Fig. 3.

Whole-body Mn transport, metabolism, and distribution. In the small intestine, dietary Mn (Mn²⁺) is absorbed by incompletely characterized mechanisms that do not require DMT1 or FPN (dashed arrow). DMT1 may contribute significantly to Mn uptake in iron deficiency when DMT1 levels are upregulated. FPN may function in Mn export, but its exact contribution remains to be established. Mn²⁺ in portal blood is mostly taken up into the liver via SLC39A14 at the basolateral membrane of hepatocytes. Mn in plasma is found as Mn²⁺ associated with citrate and proteins such as albumin and α2M (α2-macroglobulin) or as Mn³⁺ bound to transferrin. The oxidation of Mn²⁺ to Mn³⁺ does not readily occur and therefore is likely catalyzed by an oxidase. Mn in plasma is taken up by all tissues, but primarily by the liver, pancreas, kidney, brain, and bone.
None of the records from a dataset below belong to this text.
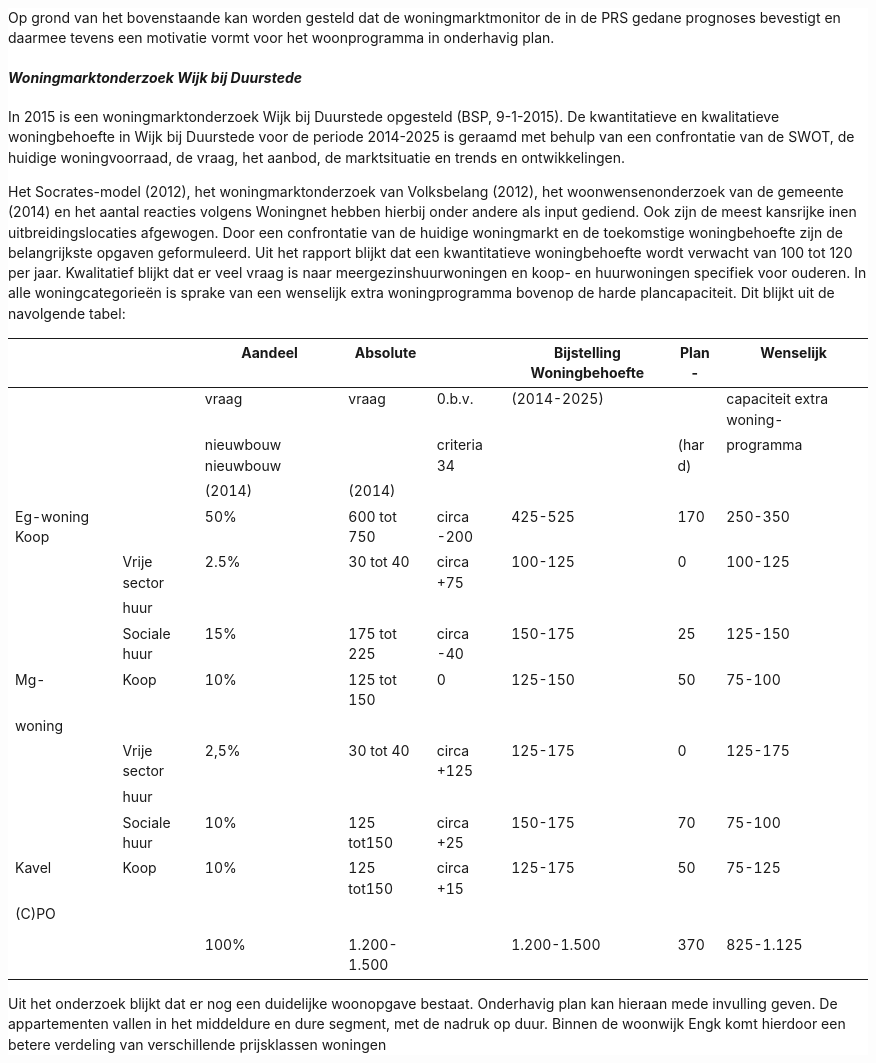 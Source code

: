 Op grond van het bovenstaande kan worden gesteld dat de woningmarktmonitor de in de PRS gedane prognoses bevestigt en daarmee tevens een motivatie vormt voor het woonprogramma in onderhavig plan.

#### *Woningmarktonderzoek Wijk bij Duurstede*

In 2015 is een woningmarktonderzoek Wijk bij Duurstede opgesteld (BSP, 9-1-2015). De kwantitatieve en kwalitatieve woningbehoefte in Wijk bij Duurstede voor de periode 2014-2025 is geraamd met behulp van een confrontatie van de SWOT, de huidige woningvoorraad, de vraag, het aanbod, de marktsituatie en trends en ontwikkelingen.

Het Socrates-model (2012), het woningmarktonderzoek van Volksbelang (2012), het woonwensenonderzoek van de gemeente (2014) en het aantal reacties volgens Woningnet hebben hierbij onder andere als input gediend. Ook zijn de meest kansrijke inen uitbreidingslocaties afgewogen. Door een confrontatie van de huidige woningmarkt en de toekomstige woningbehoefte zijn de belangrijkste opgaven geformuleerd. Uit het rapport blijkt dat een kwantitatieve woningbehoefte wordt verwacht van 100 tot 120 per jaar. Kwalitatief blijkt dat er veel vraag is naar meergezinshuurwoningen en koop- en huurwoningen specifiek voor ouderen. In alle woningcategorieën is sprake van een wenselijk extra woningprogramma bovenop de harde plancapaciteit. Dit blijkt uit de navolgende tabel:

|                |              | Aandeel             | Absolute    |             | Bijstelling Woningbehoefte | Plan-  | Wenselijk                |
|----------------|--------------|---------------------|-------------|-------------|----------------------------|--------|--------------------------|
|                |              | vraag               | vraag       | 0.b.v.      | (2014-2025)                |        | capaciteit extra woning- |
|                |              | nieuwbouw nieuwbouw |             | criteria 34 |                            | (hard) | programma                |
|                |              | (2014)              | (2014)      |             |                            |        |                          |
| Eg-woning Koop |              | 50%                 | 600 tot 750 | circa -200  | 425-525                    | 170    | 250-350                  |
|                | Vrije sector | 2.5%                | 30 tot 40   | circa +75   | 100-125                    | 0      | 100-125                  |
|                | huur         |                     |             |             |                            |        |                          |
|                | Sociale huur | 15%                 | 175 tot 225 | circa -40   | 150-175                    | 25     | 125-150                  |
| Mg-            | Koop         | 10%                 | 125 tot 150 | 0           | 125-150                    | 50     | 75-100                   |
| woning         |              |                     |             |             |                            |        |                          |
|                | Vrije sector | 2,5%                | 30 tot 40   | circa +125  | 125-175                    | 0      | 125-175                  |
|                | huur         |                     |             |             |                            |        |                          |
|                | Sociale huur | 10%                 | 125 tot150  | circa +25   | 150-175                    | 70     | 75-100                   |
| Kavel          | Koop         | 10%                 | 125 tot150  | circa +15   | 125-175                    | 50     | 75-125                   |
| (C)PO          |              |                     |             |             |                            |        |                          |
|                |              |                     |             |             |                            |        |                          |
|                |              | 100%                | 1.200-1.500 |             | 1.200-1.500                | 370    | 825-1.125                |

Uit het onderzoek blijkt dat er nog een duidelijke woonopgave bestaat. Onderhavig plan kan hieraan mede invulling geven. De appartementen vallen in het middeldure en dure segment, met de nadruk op duur. Binnen de woonwijk Engk komt hierdoor een betere verdeling van verschillende prijsklassen woningen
Excess Mn accumulates preferentially in the bone, liver, kidney, pancreas, and brain, with net accumulation reflecting a balance between uptake and efflux of the metal. To enter the brain, Mn must cross the BBB (blood-brain-barrier) or the CP (choroid plexus). When plasma Mn levels are high, excess Mn enters the brain predominantly via the CP. In the liver, Mn that is not utilized by the hepatocyte is excreted into the bile via SLC30A10 located at the apical canalicular membrane. Hepatocyte SLC39A8 at the apical canalicular membrane reclaims Mn from the bile to prevent Mn deficiency. Mn in bile is secreted into the small intestine where it may undergo enterohepatic recirculation or be subsequently eliminated via feces. Mn in blood plasma can also be excreted directly by the intestine via SLC39A14 located on the enterocyte basolateral membrane and SLC30A10 located at the enterocyte apical membrane. Additional details are described in Section 4.1.